[Rendered images with source text]
* * * * *

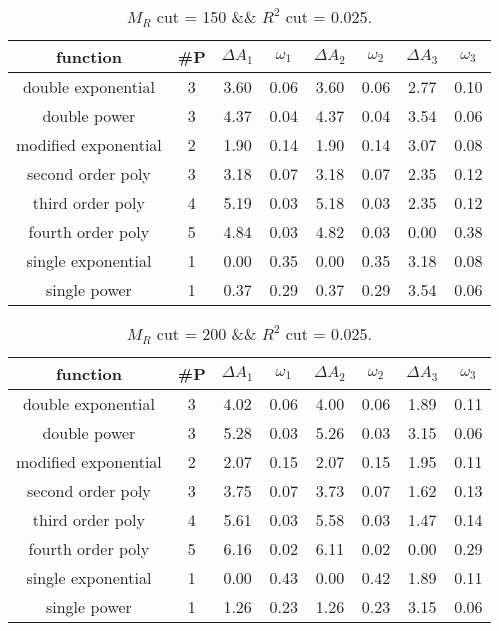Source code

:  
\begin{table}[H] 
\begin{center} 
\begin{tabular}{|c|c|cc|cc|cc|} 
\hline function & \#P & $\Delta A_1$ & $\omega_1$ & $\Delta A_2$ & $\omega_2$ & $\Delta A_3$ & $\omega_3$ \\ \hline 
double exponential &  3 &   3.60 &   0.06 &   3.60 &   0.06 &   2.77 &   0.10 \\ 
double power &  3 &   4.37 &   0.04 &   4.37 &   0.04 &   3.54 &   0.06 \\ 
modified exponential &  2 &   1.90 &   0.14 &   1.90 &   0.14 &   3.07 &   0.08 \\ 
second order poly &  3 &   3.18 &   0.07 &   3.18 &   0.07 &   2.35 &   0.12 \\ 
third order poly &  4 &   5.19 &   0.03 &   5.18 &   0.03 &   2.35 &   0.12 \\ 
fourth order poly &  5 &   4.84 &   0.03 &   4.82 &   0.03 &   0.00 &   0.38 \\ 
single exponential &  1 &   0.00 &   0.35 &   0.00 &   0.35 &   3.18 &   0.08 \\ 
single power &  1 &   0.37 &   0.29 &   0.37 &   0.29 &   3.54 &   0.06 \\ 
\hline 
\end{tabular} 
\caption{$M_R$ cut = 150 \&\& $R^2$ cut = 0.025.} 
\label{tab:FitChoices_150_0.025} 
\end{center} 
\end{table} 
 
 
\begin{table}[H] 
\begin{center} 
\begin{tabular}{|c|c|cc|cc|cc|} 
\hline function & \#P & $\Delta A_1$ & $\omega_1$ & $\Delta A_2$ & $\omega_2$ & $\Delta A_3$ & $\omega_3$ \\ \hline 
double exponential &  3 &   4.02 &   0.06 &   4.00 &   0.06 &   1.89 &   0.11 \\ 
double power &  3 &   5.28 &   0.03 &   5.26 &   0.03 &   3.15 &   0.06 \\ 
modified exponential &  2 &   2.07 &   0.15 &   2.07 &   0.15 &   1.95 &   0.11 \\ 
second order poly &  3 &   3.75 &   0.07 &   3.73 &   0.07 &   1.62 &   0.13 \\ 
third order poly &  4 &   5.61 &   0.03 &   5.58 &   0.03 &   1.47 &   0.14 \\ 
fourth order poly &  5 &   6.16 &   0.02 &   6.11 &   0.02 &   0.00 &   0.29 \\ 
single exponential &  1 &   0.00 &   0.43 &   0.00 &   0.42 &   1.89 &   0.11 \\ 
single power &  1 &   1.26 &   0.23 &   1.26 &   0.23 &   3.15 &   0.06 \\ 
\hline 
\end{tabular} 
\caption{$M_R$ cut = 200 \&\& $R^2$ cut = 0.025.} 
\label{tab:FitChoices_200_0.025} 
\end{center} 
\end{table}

* * * * *

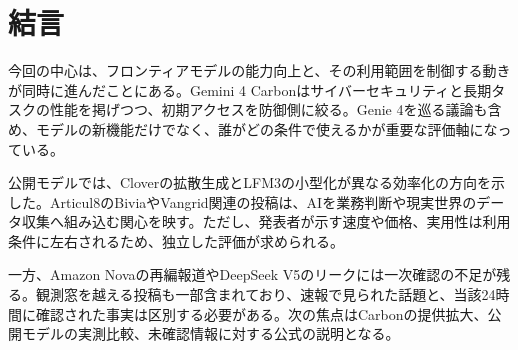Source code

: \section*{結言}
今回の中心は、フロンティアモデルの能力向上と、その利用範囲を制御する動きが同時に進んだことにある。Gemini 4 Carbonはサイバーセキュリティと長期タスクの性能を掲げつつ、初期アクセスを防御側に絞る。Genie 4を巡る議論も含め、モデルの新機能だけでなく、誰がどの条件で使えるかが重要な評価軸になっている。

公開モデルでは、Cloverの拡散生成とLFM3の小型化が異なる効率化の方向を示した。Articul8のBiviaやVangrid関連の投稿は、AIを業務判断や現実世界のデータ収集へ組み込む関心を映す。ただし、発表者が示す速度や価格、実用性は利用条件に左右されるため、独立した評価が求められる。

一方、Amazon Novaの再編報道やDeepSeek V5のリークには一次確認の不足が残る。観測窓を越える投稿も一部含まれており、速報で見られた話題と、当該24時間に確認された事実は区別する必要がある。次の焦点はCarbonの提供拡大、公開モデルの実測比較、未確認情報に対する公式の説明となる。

* * * * *

What is needed
In the records above, find each line holding "third" and copy it.

Completed exercise
third order poly &  4 &   5.19 &   0.03 &   5.18 &   0.03 &   2.35 &   0.12 \\ 
third order poly &  4 &   5.61 &   0.03 &   5.58 &   0.03 &   1.47 &   0.14 \\ 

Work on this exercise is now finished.